MA Rejects Request For Thorsby Municipal Inspection

  • Aug. 28, 2014 5:00 p.m.

Pipestone Flyer

Following a petition signed by 200 Thorsby residents, Municipal Affairs (MA) interviews with key people, and an analysis of information the village is required to annually submit to the ministry, MA has rejected the request for a Municipal Inspection saying the review did not identify concerns that would justify an inspection at this time.

In the letter to the mayor, Minister of Municipal Affairs Greg Weadick, stated the findings indicated “strained relationships between community members and council and administration” and “a general lack of understanding of municipal procedures and legislative requirements.”

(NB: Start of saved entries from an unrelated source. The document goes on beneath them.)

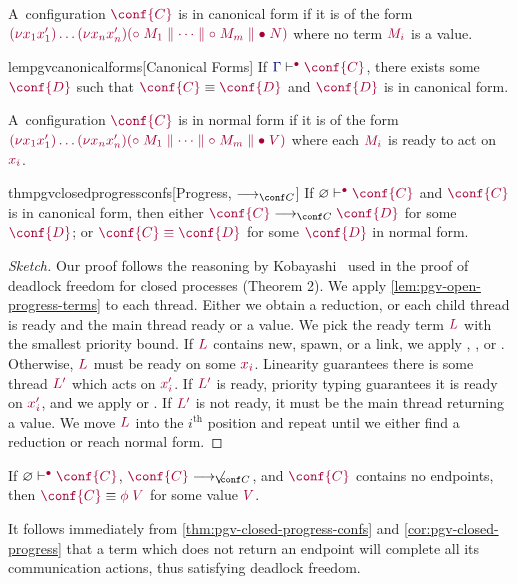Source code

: \documentclass[main.tex]{subfiles}
\begin{document}
\begin{compacttheorems}
  \begin{definition}%
    \label{def:pgv-canonical-forms}
    A~configuration $\tm{\conf{C}}$ is in canonical form if it is of the form
    \(
    \tm{\res{x_1}{x'_1}{\dots\res{x_n}{x'_n}{(\child\;M_1\parallel\dots\parallel\child\;M_m\parallel\main\;N)}}}
    \)
    where no term $\tm{M_i}$ is a value.
  \end{definition}
  \begin{restatablelemma}{lempgvcanonicalforms}[Canonical Forms]%
    \label{lem:pgv-canonical-forms}
    If $\cseq[\main]{\ty{\Gamma}}{\conf{C}}$, there exists some $\tm{\conf{D}}$ such that $\tm{\conf{C}}\equiv\tm{\conf{D}}$ and $\tm{\conf{D}}$ is in canonical form.
  \end{restatablelemma}
  \begin{definition}%
    A~configuration $\tm{\conf{C}}$ is in normal form if it is of the form
    \(
    \tm{\res{x_1}{x'_1}{\dots\res{x_n}{x'_n}{(\child\;M_1\parallel\dots\parallel\child\;M_m\parallel\main\;V)}}}
    \)
    where each $\tm{M_i}$ is ready to act on $\tm{x_i}$.
  \end{definition}
  \begin{restatabletheorem}{thmpgvclosedprogressconfs}[Progress, $\cred$]%
    \label{thm:pgv-closed-progress-confs}
    If $\cseq[\main]{\emptyenv}{\conf{C}}$ and $\tm{\conf{C}}$ is in canonical form, then either $\tm{\conf{C}}\cred\tm{\conf{D}}$ for some $\tm{\conf{D}}$; or $\tm{\conf{C}\equiv\conf{D}}$ for some $\tm{\conf{D}}$ in normal form.
  \end{restatabletheorem}
  \begin{proof}[Sketch]
    Our proof follows the reasoning by Kobayashi~\cite{kobayashi06} used in the proof of deadlock freedom for closed processes (Theorem 2). We apply \cref{lem:pgv-open-progress-terms} to each thread. Either we obtain a reduction, or each child thread is ready and the main thread ready or a value. We pick the ready term $\tm{L}$ with the smallest priority bound. If $\tm{L}$ contains new, spawn, or a link, we apply , , or . Otherwise, $\tm{L}$ must be ready on some $\tm{x_i}$. Linearity guarantees there is some thread  $\tm{L'}$ which acts on $\tm{x'_i}$. If $\tm{L'}$ is ready, priority typing guarantees it is ready on $\tm{x'_i}$, and we apply  or . If $\tm{L'}$ is not ready, it must be the main thread returning a value. We move $\tm{L}$ into the $i^{\text{th}}$ position and repeat until we either find a reduction or reach normal form.
  \end{proof}
  \begin{corollary}%
    \label{cor:pgv-closed-progress}
    If $\cseq[\main]{\emptyenv}{\conf{C}}$, $\tm{\conf{C}}\centernot\cred$, and $\tm{\conf{C}}$ contains no endpoints, then $\tm{\conf{C}}\equiv\tm{\phi\;V}$ for some value $\tm{V}$.
  \end{corollary}
\end{compacttheorems}
It follows immediately from \cref{thm:pgv-closed-progress-confs} and \cref{cor:pgv-closed-progress} that a term which does not return an endpoint will complete all its communication actions, thus satisfying deadlock freedom.
\end{document}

Weadick suggested that Council consider support from the Collaborative Governance Initiative (CGI), a program to help municipalities build protocols to prevent conflict from occurring and proactively address conflict when it occurs. Weadick also offered ongoing advisory support and suggested a workshop session on council and administration roles and responsibilities.

Mayor Rasch said while Council has taken steps towards transparency by “increasing media relations and getting the word out,” and by the “establishment of the Financial Advisory Committee to listen to and address community concerns,” he is frustrated because this verdict does not bring closure that the community is seeking.

Councillor Beleshko was, in his words, “less complimentary.” He thought Council would be debriefed on how MA arrived at its conclusion due to the subjective nature of the evaluation process. After the review, he was made aware that one of the preliminary interviewers, Ms. A. Nelson, was a former Thorsby CAO. He wondered if that might be potentially prejudicial and why it was not disclosed.

Beleshko also wonders why the MA overlooked the will of 200 citizens who signed a petition “because of the mistake that two people made by using ditto marks for the address.” When Councillor Jardine suggested starting another petition with 500 names, twelve residents present in chambers burst into applause.

Council agreed there is a need for clarity from MA in what they need help with and in what areas there is a general lack of understanding of the MGA (Municipal Government Act). Councillor Burnett wants both clarity and for Thorsby to take advantage of any help the MA offered.

Councillor Hart offered another perspective, “The Minister, at his sole discretion, may open the door for programs to do what an inspection can do.” He then cited the cost-share price tag for an inspection—$50 thousand for the province, $30 thousand for the village. Beleshko stated an inspection would help Council identify areas that need to be addressed the most.

Council will send a letter to the Minister expressing their concerns regarding the vagueness of the letter and requesting further clarification of his letter and a detailed analysis of the criteria used that led to the decision not to hold a Municipal Inspection. Furthermore, Council wants a meeting with MA to discuss this.